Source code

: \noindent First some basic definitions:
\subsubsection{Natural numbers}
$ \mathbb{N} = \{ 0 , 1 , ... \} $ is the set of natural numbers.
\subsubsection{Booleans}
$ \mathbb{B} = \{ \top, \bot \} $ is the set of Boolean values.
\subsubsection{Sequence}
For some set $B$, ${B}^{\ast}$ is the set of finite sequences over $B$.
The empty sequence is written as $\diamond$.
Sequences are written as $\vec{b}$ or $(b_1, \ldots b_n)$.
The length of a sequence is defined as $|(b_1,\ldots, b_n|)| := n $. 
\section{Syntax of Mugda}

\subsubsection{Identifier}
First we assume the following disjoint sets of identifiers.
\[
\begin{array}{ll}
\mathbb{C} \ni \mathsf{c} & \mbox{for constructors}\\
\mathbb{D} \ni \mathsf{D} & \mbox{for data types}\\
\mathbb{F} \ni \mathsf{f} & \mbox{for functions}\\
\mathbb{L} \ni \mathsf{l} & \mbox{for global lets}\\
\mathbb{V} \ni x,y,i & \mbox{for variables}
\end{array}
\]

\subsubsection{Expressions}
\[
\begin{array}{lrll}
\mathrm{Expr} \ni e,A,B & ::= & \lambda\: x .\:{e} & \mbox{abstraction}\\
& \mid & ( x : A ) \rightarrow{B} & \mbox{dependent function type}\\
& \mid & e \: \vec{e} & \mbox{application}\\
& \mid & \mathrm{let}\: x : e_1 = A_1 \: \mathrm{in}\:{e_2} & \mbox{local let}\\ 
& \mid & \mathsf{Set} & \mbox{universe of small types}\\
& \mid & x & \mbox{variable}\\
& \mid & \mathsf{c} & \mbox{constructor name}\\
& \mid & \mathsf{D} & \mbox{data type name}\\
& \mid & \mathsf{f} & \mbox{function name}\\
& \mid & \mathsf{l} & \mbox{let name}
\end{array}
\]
────────────────────
What to produce » Restate each line above word for word.

Result of this task »
Source code

: \noindent First some basic definitions:
\subsubsection{Natural numbers}
$ \mathbb{N} = \{ 0 , 1 , ... \} $ is the set of natural numbers.
\subsubsection{Booleans}
$ \mathbb{B} = \{ \top, \bot \} $ is the set of Boolean values.
\subsubsection{Sequence}
For some set $B$, ${B}^{\ast}$ is the set of finite sequences over $B$.
The empty sequence is written as $\diamond$.
Sequences are written as $\vec{b}$ or $(b_1, \ldots b_n)$.
The length of a sequence is defined as $|(b_1,\ldots, b_n|)| := n $. 
\section{Syntax of Mugda}

\subsubsection{Identifier}
First we assume the following disjoint sets of identifiers.
\[
\begin{array}{ll}
\mathbb{C} \ni \mathsf{c} & \mbox{for constructors}\\
\mathbb{D} \ni \mathsf{D} & \mbox{for data types}\\
\mathbb{F} \ni \mathsf{f} & \mbox{for functions}\\
\mathbb{L} \ni \mathsf{l} & \mbox{for global lets}\\
\mathbb{V} \ni x,y,i & \mbox{for variables}
\end{array}
\]

\subsubsection{Expressions}
\[
\begin{array}{lrll}
\mathrm{Expr} \ni e,A,B & ::= & \lambda\: x .\:{e} & \mbox{abstraction}\\
& \mid & ( x : A ) \rightarrow{B} & \mbox{dependent function type}\\
& \mid & e \: \vec{e} & \mbox{application}\\
& \mid & \mathrm{let}\: x : e_1 = A_1 \: \mathrm{in}\:{e_2} & \mbox{local let}\\ 
& \mid & \mathsf{Set} & \mbox{universe of small types}\\
& \mid & x & \mbox{variable}\\
& \mid & \mathsf{c} & \mbox{constructor name}\\
& \mid & \mathsf{D} & \mbox{data type name}\\
& \mid & \mathsf{f} & \mbox{function name}\\
& \mid & \mathsf{l} & \mbox{let name}
\end{array}
\]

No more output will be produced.